Adults enroll in diverse education programs to enhance their professional life, enrich their cultural literacy, explore new interests or simply to keep their minds active and growing. The Internet has created a new avenue for learning at all those levels.
“The changing nature of work in the 21st century requires a continuous cycle of training and retraining in order to stay competitive,” says Associate Director of Linfield’s Adult Degree Program Janet Gifford. Linfield College was chartered in 1858 as one of the first colleges in the Pacific Northwest. “Online learning allows adults to acquire new skills while balancing family and work, and the trend toward later retirement also translates into a need for lifelong learning.”
Linfield College pioneered distance education nearly 40 years ago and has provided online courses since 1997. Adults can earn a bachelor’s degree or certificate in eight fields, mainly through online courses. Online courses allow time for learning and study at any time and from any location.
(www.linfield.edu/dce or 800-452-4176)
Oregon State University Ecampus gives adult learners everywhere access to more than 30 undergraduate and graduate degree programs. OSU Ecampus is consistently ranked among the nation’s 25 best providers of online education. Ecampus also delivers foreign language courses online, including sequences in Hebrew, Arabic, Spanish and Italian.
Students can also hone their skills or acquire a new language (including Hebrew) for business or personal reasons with Berlitz classes. Native-fluency teachers are trained in the Berlitz method, and small group or private conversation-based classes assure active participation for all students.
(berlitz.us/portland or 503-274-0830)
The Osher Lifelong Learning Institute of the University of Oregon offers adults 50 and older year-round access to lectures, short courses, study and discussion groups, field trips and tours.
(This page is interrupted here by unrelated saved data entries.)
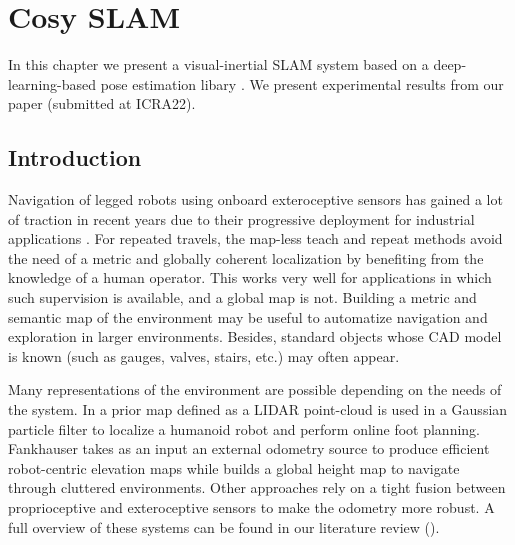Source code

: \chapter{Cosy SLAM}
\label{chp:cosyslam}
\minitoc
\bigskip


In this chapter we present a visual-inertial SLAM system based on a deep-learning-based pose estimation libary \cite{labbe2020cosypose}.
We present experimental results from our paper \cite{debeunne2021cosyslam} (submitted at ICRA22).

\section{Introduction}
Navigation of legged robots using onboard exteroceptive sensors has gained a lot of traction in recent years due to their progressive deployment for 
industrial applications \cite{bellicoso2018advances}. 
For repeated travels, the map-less teach and repeat methods \cite{furgale2010visual, mattamala2021learning} avoid the need of a metric and globally coherent localization 
by benefiting from the knowledge of a human operator. This works very well for applications in which such supervision is available, and a global map is not. 
Building a metric and semantic map of the environment may be useful to automatize navigation and exploration in larger environments. Besides,
standard objects whose CAD model is known (such as gauges, valves, stairs, etc.) may often appear.

Many representations of the environment are possible depending on the needs of the system. In \cite{fallon2014drift} a prior map defined as a LIDAR point-cloud is 
used in a Gaussian particle filter to localize a humanoid robot and perform online foot planning. Fankhauser \cite{fankhauser2014robot} takes as an input 
an external odometry source to produce efficient robot-centric elevation maps while \cite{kim2020vision} builds a global height map to navigate through cluttered 
environments. Other approaches \cite{wisth2021vilens} rely on a tight fusion between proprioceptive and exteroceptive sensors to make the odometry more robust. 
A full overview of these systems can be found in our literature review ().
No tests, no grades – just learning for the joy of learning.
(osher.uoregon.edu or 800-824-2714)
In 1999 the Jewish Education Exploration Committee became Morasha: The Jewish Community Education Alliance serving as a clearinghouse for Jewish adult education. Morasha published The Rav, a catalog of adult education classes of Jewish interest offered by synagogues, Jewish organizations and colleges. Though the catalog is no longer published, congregations and colleges continue to offer adult classes.
Among those ongoing classes is one of the few cross-denominational Introduction to Judaism courses in the country. For decades, the Oregon Board of Rabbis has offered the semester-long course taught by rabbis from across the spectrum of Jewish thought. This year a dozen rabbis will teach 18 sessions of the class, which is now offered twice a year. The first session starts September 6th.
In 2000 Morasha brought the Florence Melton Adult Mini-School to Portland. Melton is a two-year program for adults designed by scholars at Hebrew University in Jerusalem exploring Jewish thought, practice, ethics and history.
In June, the school celebrated the school’s founders and its b’nai mitzvah year, as the 2012 Melton graduates joined the more than 500 Melton alumni in Portland.
This year the Melton school reached 160 students, 36 in core classes and 130 in spotlight classes. Last year Melton reached 110 students. This expansion resulted from opening spotlight courses to students who have not graduated from the core program, said Portland Director Sarah Liebman. Spotlight courses are five-or 10-week courses open to any student who wishes to learn, and students of all backgrounds, including non-Jews, are welcome.
Liebman added that Portland’s Melton students are among the most diverse in the worldwide program. About 40% of new students are younger than 45, about 60% of new students are part of an interfaith family, and about 40% were previously unaffiliated with a Jewish organization.
Over the last four years, more than 85% of Melton students have consistently reported that they feel studying at Melton strengthens their Jewish identity and increases their participation in Jewish community activities. Students feel they are more able to take leadership roles in their synagogues and other Jewish organizations. They report that they feel empowered to be better parents and grandparents. Students also increase their giving to Jewish causes.
Melton has hired six new teachers for the 2012-13 school year to develop and teach spotlight courses. The teachers are Charles Schiffman, Merridawn Duckler, Elizabeth Schwartz, Rabbi Motti Wilhelm, Rabbi Tzvi Fischer and Rabbi Michael Kaplan. The new faculty joins teachers Jan Rabinowitch, Sylvia Frankel, Erica Goldman and Rabbi Joshua Stampfer.
Melton’s Core Program classes begin Oct. 16. (www.meltonportland.org).